# 90 Gal fish tank stand



## roshan (Jul 19, 2010)

I am thinking of making my tank easier to move around by putting wheels underneath, is this a good idea?


----------



## ninez (Apr 21, 2010)

Fish Aquarium and Tank Sizes and Characteristics, starting an aquarium, buying equipment, choosing tanks

90G with water is 1000lbs+ 
THAT'S a lot of weight.


----------



## 2wheelsx2 (Apr 21, 2010)

I guess if you really wanted to, you can mount your stand to wheel dollies like these, otherwise forget the ideal: OTC Wheel Dolly 1,500 lb. Easy Roller

However, there is still the issue of the water sloshing around which could cause the tank to burst or leak. Are you prepared for that consequence for the sake of convenience?


----------



## Theratboy_101 (Apr 27, 2010)

it could work if you get some good strong casters and maybe beef the frame up some. there really not meant to move!... 

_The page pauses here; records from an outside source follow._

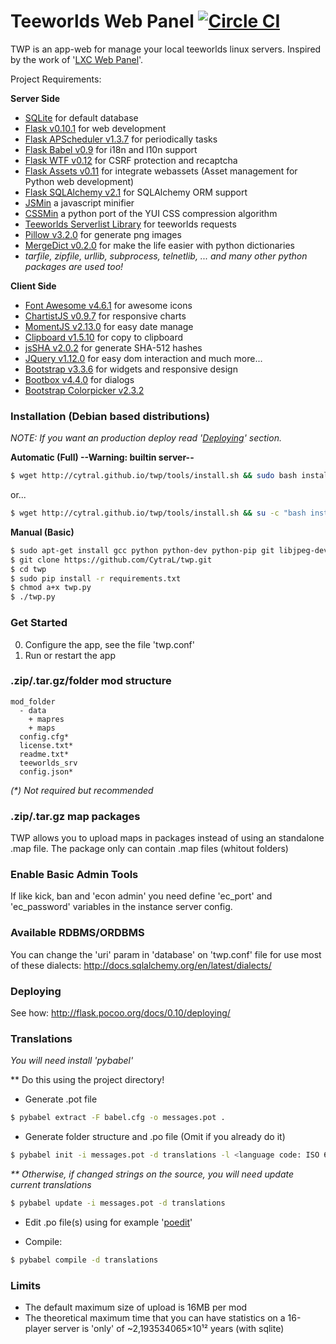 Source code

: # Teeworlds Web Panel [![Circle CI](https://circleci.com/gh/CytraL/twp/tree/0.3.0.svg?style=svg)](https://circleci.com/gh/CytraL/twp/tree/0.3.0)
TWP is an app-web for manage your local teeworlds linux servers. Inspired by the work of '[LXC Web Panel](https://github.com/lxc-webpanel/LXC-Web-Panel)'.


Project Requirements:

**Server Side**
- [SQLite](https://www.sqlite.org/) for default database
- [Flask v0.10.1](http://flask.pocoo.org/) for web development
 - [Flask APScheduler v1.3.7](https://github.com/viniciuschiele/flask-apscheduler) for periodically tasks
 - [Flask Babel v0.9](https://pythonhosted.org/Flask-Babel/) for i18n and l10n support
 - [Flask WTF v0.12](https://flask-wtf.readthedocs.io/en/latest/) for CSRF protection and recaptcha
 - [Flask Assets v0.11](http://flask-assets.readthedocs.io/) for integrate webassets (Asset management for Python web development)
 - [Flask SQLAlchemy v2.1](http://flask-sqlalchemy.pocoo.org/2.1/) for SQLAlchemy ORM support
- [JSMin](https://pypi.python.org/pypi/jsmin) a javascript minifier
- [CSSMin](https://pypi.python.org/pypi/cssmin/) a python port of the YUI CSS compression algorithm
- [Teeworlds Serverlist Library](https://blog.mnus.de/2011/07/teeworlds-serverlist-library-for-python/) for teeworlds requests
- [Pillow v3.2.0](https://pypi.python.org/pypi/Pillow/3.2.0) for generate png images
- [MergeDict v0.2.0](https://pypi.python.org/pypi/mergedict/0.2.0) for make the life easier with python dictionaries
- *tarfile, zipfile, urllib, subprocess, telnetlib, ... and many other python packages are used too!*

**Client Side**
- [Font Awesome v4.6.1](http://fontawesome.io/) for awesome icons
- [ChartistJS v0.9.7](http://gionkunz.github.io/chartist-js/) for responsive charts
- [MomentJS v2.13.0](http://momentjs.com/) for easy date manage
- [Clipboard v1.5.10](http://clipboardjs.com) for copy to clipboard
- [jsSHA v2.0.2](http://caligatio.github.io/jsSHA/) for generate SHA-512 hashes
- [JQuery v1.12.0](http://jquery.com/) for easy dom interaction and much more...
 - [Bootstrap v3.3.6](http://getbootstrap.com/) for widgets and responsive design
 - [Bootbox v4.4.0](http://bootboxjs.com/) for dialogs
 - [Bootstrap Colorpicker v2.3.2](http://mjolnic.com/bootstrap-colorpicker/)

### Installation (Debian based distributions)
_NOTE: If you want an production deploy read '[Deploying](https://github.com/CytraL/twp#-deploying)' section._

**Automatic (Full) --Warning: builtin server--**
```bash
$ wget http://cytral.github.io/twp/tools/install.sh && sudo bash install.sh
```
or...
```bash
$ wget http://cytral.github.io/twp/tools/install.sh && su -c "bash install.sh $USER"
```

**Manual (Basic)**
```bash
$ sudo apt-get install gcc python python-dev python-pip git libjpeg-dev zlib1g-dev libfreetype6-dev
$ git clone https://github.com/CytraL/twp.git
$ cd twp
$ sudo pip install -r requirements.txt
$ chmod a+x twp.py
$ ./twp.py

```

### Get Started
0. Configure the app, see the file 'twp.conf'
1. Run or restart the app

### .zip/.tar.gz/folder mod structure
```
mod_folder
  - data
    + mapres
    + maps
  config.cfg*
  license.txt*
  readme.txt*
  teeworlds_srv
  config.json*
```
_(*) Not required but recommended_

### .zip/.tar.gz map packages
TWP allows you to upload maps in packages instead of using an standalone .map file. The package only can contain .map files (whitout folders)

### Enable Basic Admin Tools
If like kick, ban and 'econ admin' you need define 'ec_port' and 'ec_password' variables in the instance server config.

### Available RDBMS/ORDBMS
You can change the 'uri' param in 'database' on 'twp.conf' file for use most of these dialects: 
http://docs.sqlalchemy.org/en/latest/dialects/

### Deploying
See how: http://flask.pocoo.org/docs/0.10/deploying/

### Translations
_You will need install 'pybabel'_


** Do this using the project directory!

- Generate .pot file
```bash
$ pybabel extract -F babel.cfg -o messages.pot .
```
- Generate folder structure and .po file (Omit if you already do it)
```bash
$ pybabel init -i messages.pot -d translations -l <language code: ISO 639-1>
```

_** Otherwise, if changed strings on the source, you will need update current translations_
```bash
$ pybabel update -i messages.pot -d translations
```

- Edit .po file(s) using for example '[poedit](http://poedit.net/download)'

- Compile:
```bash
$ pybabel compile -d translations
```

### Limits
- The default maximum size of upload is 16MB per mod
- The theoretical maximum time that you can have statistics on a 16-player server is 'only' of ~2,193534065×10¹² years (with sqlite)
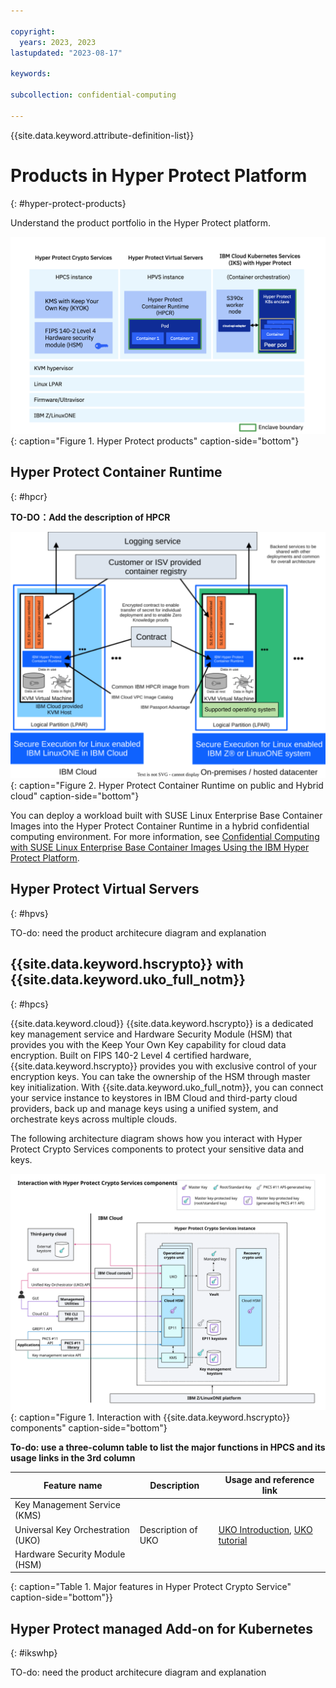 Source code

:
 ```yaml
---

copyright:
  years: 2023, 2023
lastupdated: "2023-08-17"

keywords: 

subcollection: confidential-computing

---
```


{{site.data.keyword.attribute-definition-list}}

# Products in Hyper Protect Platform
{: #hyper-protect-products}

Understand the product portfolio in the Hyper Protect platform.


![Hyper Protect products](../images/hyper-protect-platform.png){: caption="Figure 1. Hyper Protect products" caption-side="bottom"}


## Hyper Protect Container Runtime
{: #hpcr}

**TO-DO：Add the description of HPCR**

![Hyper Protect Container Runtime on public and Hybrid cloud](../images/hpcr-hybrid.svg){: caption="Figure 2. Hyper Protect Container Runtime on public and Hybrid cloud" caption-side="bottom"}


You can deploy a workload built with SUSE Linux Enterprise Base Container Images into the Hyper Protect Container Runtime in a hybrid confidential computing environment. For more information, see [Confidential Computing with SUSE Linux Enterprise Base Container Images Using the IBM Hyper Protect Platform](https://documentation.suse.com/trd/linux/single-html/gs_sles_ibm-hpvs).


## Hyper Protect Virtual Servers
{: #hpvs}




TO-do:  need the product architecure diagram and explanation


## {{site.data.keyword.hscrypto}} with {{site.data.keyword.uko_full_notm}}
{: #hpcs}

{{site.data.keyword.cloud}} {{site.data.keyword.hscrypto}} is a dedicated key management service and Hardware Security Module (HSM) that provides you with the Keep Your Own Key capability for cloud data encryption. Built on FIPS 140-2 Level 4 certified hardware, {{site.data.keyword.hscrypto}} provides you with exclusive control of your encryption keys. You can take the ownership of the HSM through master key initialization. With {{site.data.keyword.uko_full_notm}}, you can connect your service instance to keystores in IBM Cloud and third-party cloud providers, back up and manage keys using a unified system, and orchestrate keys across multiple clouds.

The following architecture diagram shows how you interact with Hyper Protect Crypto Services components to protect your sensitive data and keys.

![HPCS architecture components](../images/hs-crypto-components-uko.svg "HPCS architecture components"){: caption="Figure 1. Interaction with {{site.data.keyword.hscrypto}} components" caption-side="bottom"}


**To-do: use a three-column table to list the major functions in HPCS and its usage links in the 3rd column**

| Feature name |  Description |  Usage and reference link |
|----|-----|------|
| Key Management Service (KMS) |     |    |
| Universal Key Orchestration (UKO)  |   Description of UKO  |   [UKO Introduction](), [UKO tutorial](https://cloud.ibm.com/docs/hs-crypto?topic=hs-crypto-tutorial-uko-satellite) |
| Hardware Security Module (HSM) |  |    |
{: caption="Table 1. Major features in Hyper Protect Crypto Service" caption-side="bottom"}}

## Hyper Protect managed Add-on for Kubernetes
{: #ikswhp}

TO-do:  need the product architecure diagram and explanation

Also I'd use locking casters... last thing you need is for some one to lean on it and it roll off across the room!


----------



## target (Apr 21, 2010)

I say definitely a bad idea. Its a lot of weight, plus the sloshing. Why would you need to move the tank on a regular basis?


----------



## roshan (Jul 19, 2010)

*I think its a bad idea!*

A big thank you to all who replied. Probably not a good idea.


----------



## Keri (Aug 2, 2010)

I get what you are saying, it sure would be convenient to be able to move the tank out from the wall for some things but the others are right, it would put a lot of stress on the tank and if your floor/wheels werent perfectly even you'd risk a blow out. 
I guess my best advice is when setting up your tank do a "dry run" ie: set everything up in the tank with no water or gravel, just all of the equipment to see how much room you have in the back. Even try sticking your hand back there, just to find out what you are comfortable with and leave a little extra... I have set up tanks and then "upgraded" equipment only to find out I don't have room for it! lol


----------



## taureandragon76 (Apr 21, 2010)

Another thing to consider is once you put a tank and stand on wheels you loose the integrety of the stand and would have to redesign it for the weight to be dispersed to the wheels, but I think you can already see from the other posts that it is most likely a bad idea


----------